Problem
Under high load, our Cloud SQL Proxy occasionally hits this:
2020/06/05 13:35:47 couldn't connect to "my-cloudsql-instance": dial tcp xx.xx.xx.xx:3307: connect: connection timed out
Context
Kubernetes cluster with an Airflow pod that starts a lot of tasks in parallel with the LocalExecutor. Each of these new tasks will connect to the Airflow metadata database (which runs in Cloud SQL) through the Cloud SQL Proxy (sidecar of the Airflow pod). Every once in a while the error above happens, which causes the task to fail in Airflow.
What I've tested and found out so far:
- Under low load this never happens
- No errors or warnings are visible in the Cloud SQL instance logs
- The Airflow container, Cloud SQL Proxy container and Cloud SQL instance all have enough resources to handle this load, looking at their CPU and memory usage at the time of the error
- The max number of connections in Cloud SQL is not reached (max about 40 out of 100)

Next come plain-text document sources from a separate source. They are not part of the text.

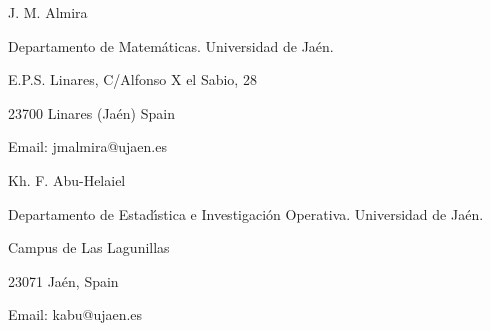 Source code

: \documentclass[12pt,a4paper]{amsart}
\theoremstyle{definition}
\begin{document}
\bigskip

\footnotesize{J. M. Almira

Departamento de Matem\'{a}ticas. Universidad de Ja\'{e}n.

E.P.S. Linares,  C/Alfonso X el Sabio, 28

23700 Linares (Ja\'{e}n) Spain

Email: jmalmira@ujaen.es }

\vspace{1cm}

\footnotesize{Kh. F. Abu-Helaiel

Departamento de Estad\'{\i}stica e Investigaci\'{o}n Operativa. Universidad de Ja\'{e}n.

Campus de Las Lagunillas

23071 Ja\'{e}n, Spain

Email: kabu@ujaen.es
}
\end{document}
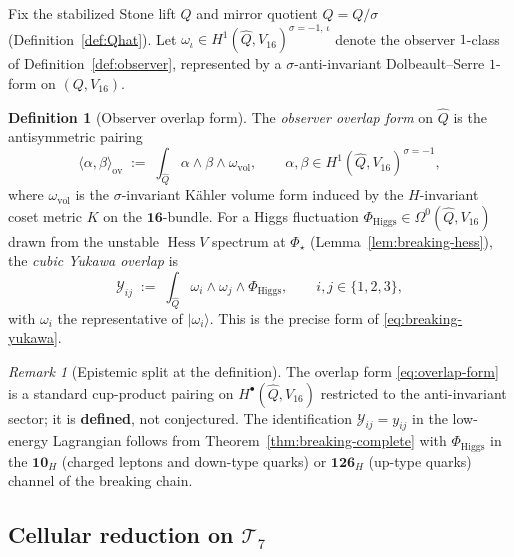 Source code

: \documentclass[11pt]{article}
\theoremstyle{plain}
\theoremstyle{definition}
\newtheorem{definition}[theorem]{Definition}
\theoremstyle{remark}
\newtheorem{remark}[theorem]{Remark}
\numberwithin{equation}{section}
\newcommand{\orderparam}{\Phi}
\newcommand{\Hess}{\operatorname{Hess}}
\begin{document}
Fix the stabilized Stone lift $Q$ and mirror quotient $\hat Q=Q/\sigma$
(Definition~\ref{def:Qhat}). Let $\omega_\iota\in
H^1(\hat Q,V_{16})^{\sigma=-1,\,\iota}$ denote the observer $1$-class of
Definition~\ref{def:observer}, represented by a $\sigma$-anti-invariant
Dolbeault--Serre $1$-form on $(Q,V_{16})$.

\begin{definition}[Observer overlap form]\label{def:overlap-form}
The \emph{observer overlap form} on $\hat Q$ is the antisymmetric pairing
\begin{equation}\label{eq:overlap-form}
  \langle\alpha,\beta\rangle_{\mathrm{ov}}
  \;:=\;
  \int_{\hat Q}\alpha\wedge\beta\wedge\omega_{\mathrm{vol}},
  \qquad
  \alpha,\beta\in H^1(\hat Q,V_{16})^{\sigma=-1},
\end{equation}
where $\omega_{\mathrm{vol}}$ is the $\sigma$-invariant K\"ahler volume form
induced by the $H$-invariant coset metric $K$ on the $\mathbf{16}$-bundle.
For a Higgs fluctuation $\Phi_{\mathrm{Higgs}}\in\Omega^0(\hat Q,V_{16})$
drawn from the unstable $\Hess V$ spectrum at $\orderparam_\star$
(Lemma~\ref{lem:breaking-hess}), the \emph{cubic Yukawa overlap} is
\begin{equation}\label{eq:yukawa-overlap}
  \mathcal{Y}_{ij}
  \;:=\;
  \int_{\hat Q}\omega_i\wedge\omega_j\wedge\Phi_{\mathrm{Higgs}},
  \qquad i,j\in\{1,2,3\},
\end{equation}
with $\omega_i$ the representative of $|\omega_i\rangle$. This is the
precise form of \eqref{eq:breaking-yukawa}.
\end{definition}

\begin{remark}[Epistemic split at the definition]
The overlap form \eqref{eq:overlap-form} is a standard cup-product pairing
on $H^\bullet(\hat Q,V_{16})$ restricted to the anti-invariant sector; it is
\textbf{defined}, not conjectured. The identification
$\mathcal{Y}_{ij}=y_{ij}$ in the low-energy Lagrangian follows from
Theorem~\ref{thm:breaking-complete} with $\Phi_{\mathrm{Higgs}}$ in the
$\mathbf{10}_H$ (charged leptons and down-type quarks) or $\mathbf{126}_H$
(up-type quarks) channel of the breaking chain.
\end{remark}

\subsection{Cellular reduction on $\mathcal{T}_7$}
\label{sec:yukawa:cellular}
\end{document}
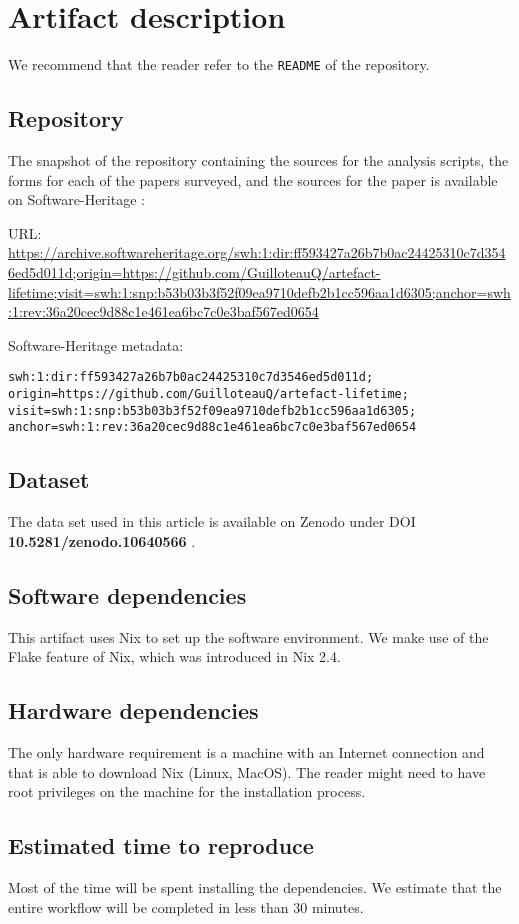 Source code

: \documentclass[sigconf,natbib=false]{acmart}
\begin{document}
\newpage

\appendix

\section{Artifact description}

We recommend that the reader refer to the \texttt{README} of the repository.

\subsection{Repository}

The snapshot of the repository containing the sources for the analysis scripts, the forms for each of the papers surveyed, and the sources for the paper is available on Software-Heritage \cite{artefact-lifetime}:

URL: \url{https://archive.softwareheritage.org/swh:1:dir:ff593427a26b7b0ac24425310c7d3546ed5d011d;origin=https://github.com/GuilloteauQ/artefact-lifetime;visit=swh:1:snp:b53b03b3f52f09ea9710defb2b1cc596aa1d6305;anchor=swh:1:rev:36a20cec9d88c1e461ea6bc7c0e3baf567ed0654}


Software-Heritage metadata:

\begin{verbatim}
swh:1:dir:ff593427a26b7b0ac24425310c7d3546ed5d011d;
origin=https://github.com/GuilloteauQ/artefact-lifetime;
visit=swh:1:snp:b53b03b3f52f09ea9710defb2b1cc596aa1d6305;
anchor=swh:1:rev:36a20cec9d88c1e461ea6bc7c0e3baf567ed0654
\end{verbatim}

\subsection{Dataset}

The data set used in this article is available on Zenodo under DOI \textbf{ 10.5281/zenodo.10640566} \cite{guilloteau_2024_10640566}.

\subsection{Software dependencies}

This artifact uses Nix to set up the software environment.
We make use of the Flake feature of Nix, which was introduced in Nix 2.4.

\subsection{Hardware dependencies}

The only hardware requirement is a machine with an Internet connection and that is able to download Nix (Linux, MacOS).
The reader might need to have root privileges on the machine for the installation process.

\subsection{Estimated time to reproduce}

Most of the time will be spent installing the dependencies.
We estimate that the entire workflow will be completed in less than 30 minutes.
\end{document}
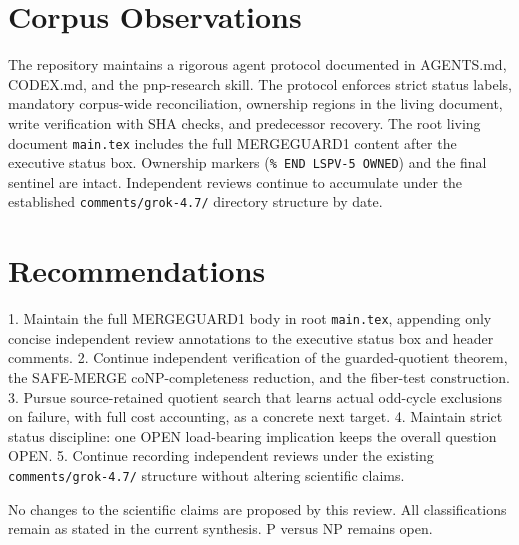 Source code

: \documentclass{article}
\begin{document}
\section{Corpus Observations}
The repository maintains a rigorous agent protocol documented in AGENTS.md, CODEX.md, and the pnp-research skill. The protocol enforces strict status labels, mandatory corpus-wide reconciliation, ownership regions in the living document, write verification with SHA checks, and predecessor recovery. The root living document \texttt{main.tex} includes the full MERGEGUARD1 content after the executive status box. Ownership markers (\texttt{\% END LSPV-5 OWNED}) and the final sentinel are intact. Independent reviews continue to accumulate under the established \texttt{comments/grok-4.7/} directory structure by date.

\section{Recommendations}
1. Maintain the full MERGEGUARD1 body in root \texttt{main.tex}, appending only concise independent review annotations to the executive status box and header comments.
2. Continue independent verification of the guarded-quotient theorem, the SAFE-MERGE coNP-completeness reduction, and the fiber-test construction.
3. Pursue source-retained quotient search that learns actual odd-cycle exclusions on failure, with full cost accounting, as a concrete next target.
4. Maintain strict status discipline: one OPEN load-bearing implication keeps the overall question OPEN.
5. Continue recording independent reviews under the existing \texttt{comments/grok-4.7/} structure without altering scientific claims.

No changes to the scientific claims are proposed by this review. All classifications remain as stated in the current synthesis. P versus NP remains open.
\end{document}
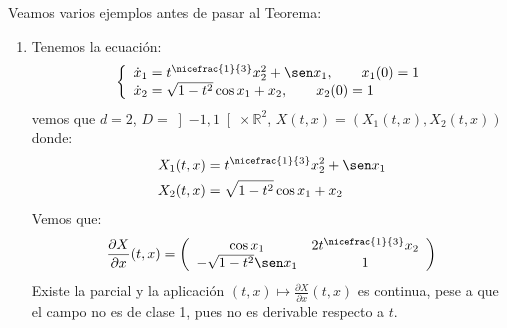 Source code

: \begin{ejemplo}
    Veamos varios ejemplos antes de pasar al Teorema:
    \begin{enumerate}
        \item Tenemos la ecuación:
            \begin{equation*}
                \left\{\begin{array}{l}
                        \dot{x}_1 = t^{\nicefrac{1}{3}}x_2^2 + \sen x_1, \qquad x_1(0) = 1 \\
                        \dot{x}_2 = \sqrt{1-t^2}\cos x_1 + x_2, \qquad x_2(0) = 1
                \end{array}\right.
            \end{equation*}
            vemos que $d=2$, $D = \left]-1,1\right[\times \mathbb{R}^2$, $X(t,x)=(X_1(t,x),X_2(t,x))$ donde:
            \begin{align*}
                X_1(t,x) &=  t^{\nicefrac{1}{3}}x_2^2 + \sen x_1 \\
                X_2(t,x) &= \sqrt{1-t^2}\cos x_1 + x_2
            \end{align*}  
            Vemos que:
            \begin{equation*}
                \frac{\partial X}{\partial x}(t,x) = \left(\begin{array}{cc}
                    \cos x_1 & 2t^{\nicefrac{1}{3}}x_2 \\
                     -\sqrt{1-t^2}\sen x_1 &  1
                \end{array}\right)
            \end{equation*}
            Existe la parcial y la aplicación $(t,x)\longmapsto \frac{\partial X}{\partial x}(t,x)$ es continua, pese a que el campo no es de clase 1, pues no es derivable respecto a $t$. 


\end{enumerate}
\end{ejemplo}
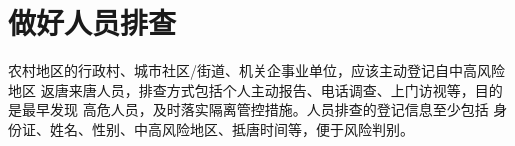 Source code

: \section{做好人员排查}
农村地区的行政村、城市社区/街道、机关企事业单位，应该主动登记自中高风险地区
返唐来唐人员，排查方式包括个人主动报告、电话调查、上门访视等，目的是最早发现
高危人员，及时落实隔离管控措施。人员排查的登记信息至少包括
身份证、姓名、性别、中高风险地区、抵唐时间等，便于风险判别。

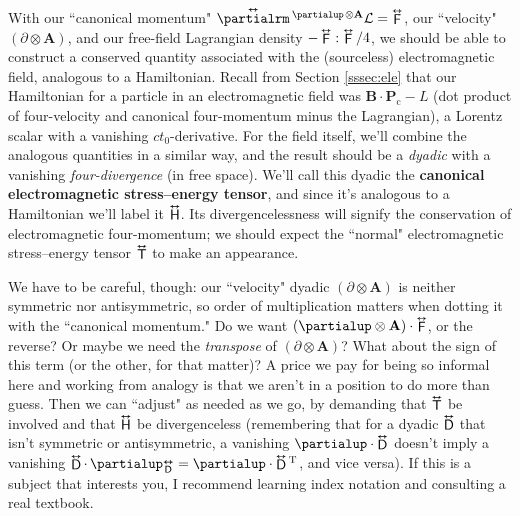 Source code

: \documentclass[12pt]{article}
\renewcommand{\vv}[1]{\mathbf{#1}}
\newcommand{\tightoverset}[2]{%
  \mathop{#2}\limits^{\vbox to -.5ex{\kern-0.75ex\hbox{$#1$}\vss}}}
\newcommand{\inlinedy}[1]{\tightoverset{\text{\tiny$\bm\leftrightarrow$}}{#1}}
\newcommand{\fnoverset}[2]{%
  \mathop{#2}\limits^{\vbox to -.5ex{\kern-0.85ex\hbox{$#1$}\vss}}}
\newcommand{\footnotedy}[1]{\fnoverset{\text{\tiny$\bm\leftrightarrow$}}{#1}}
\begin{document}
With our ``canonical momentum" $\inlinedy{\partialrm} {}^{\partialup \mkern2mu \otimes \vv A} \mathcal{L} = \inlinedy{\mathsf{F}}$, our ``velocity" $( \partialup \otimes \vv A )$, and our free-field Lagrangian density $- \inlinedy{\mathsf{F}} : \inlinedy{\mathsf{F}} / 4$, we should be able to construct a conserved quantity associated with the (sourceless) electromagnetic field, analogous to a Hamiltonian. Recall from Section \ref{sssec:ele} that our Hamiltonian for a particle in an electromagnetic field was $\vv B \cdot \vv P_{\mathrm{c}} - L$ (dot product of four-velocity and canonical four-momentum minus the Lagrangian), a Lorentz scalar with a vanishing $ct_0$-derivative. For the field itself, we'll combine the analogous quantities in a similar way, and the result should be a \emph{dyadic} with a vanishing \emph{four-divergence} (in free space). We'll call this dyadic the \textbf{canonical electromagnetic stress--energy tensor}, and since it's analogous to a Hamiltonian we'll label it $\inlinedy{\mathsf{H}}$. Its divergencelessness will signify the conservation of electromagnetic four-momentum; we should expect the ``normal" electromagnetic stress--energy tensor $\inlinedy{\mathsf{T}}$ to make an appearance.

We have to be careful, though: our ``velocity" dyadic $( \partialup \otimes \vv A )$ is neither symmetric nor antisymmetric, so order of multiplication matters when dotting it with the ``canonical momentum." Do we want $(\partialup \otimes \vv A) \cdot \inlinedy{\mathsf{F}}$, or the reverse? Or maybe we need the \emph{transpose} of $(\partialup \otimes \vv A)$? What about the sign of this term (or the other, for that matter)? A price we pay for being so informal here and working from analogy is that we aren't in a position to do more than guess. Then we can ``adjust" as needed as we go, by demanding that $\inlinedy{\mathsf{T}}$ be involved and that $\inlinedy{\mathsf{H}}$ be divergenceless (remembering that for a dyadic $\inlinedy{\mathsf{D}}$ that isn't symmetric or antisymmetric, a vanishing $\partialup \cdot \inlinedy{\mathsf{D}}$ doesn't imply a vanishing $\inlinedy{\mathsf{D}} \cdot \, \partialup _{\footnotedy{\mathsf{D}}} = \partialup \cdot \inlinedy{\mathsf{D}} {}^{\mathrm{T}} $, and vice versa). If this is a subject that interests you, I recommend learning index notation and consulting a real textbook.
\end{document}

- It seems to happen after some tasks have ran and are completed and new ones are starting up
- On the Airflow side, this is visible in the log:
[2020-06-04 11:11:13,839] {taskinstance.py:1128} ERROR -
(psycopg2.OperationalError) server closed the connection unexpectedly
This probably means the server terminated abnormally
before or while processing the request.
(Background on this error at: http://sqlalche.me/e/e3q8)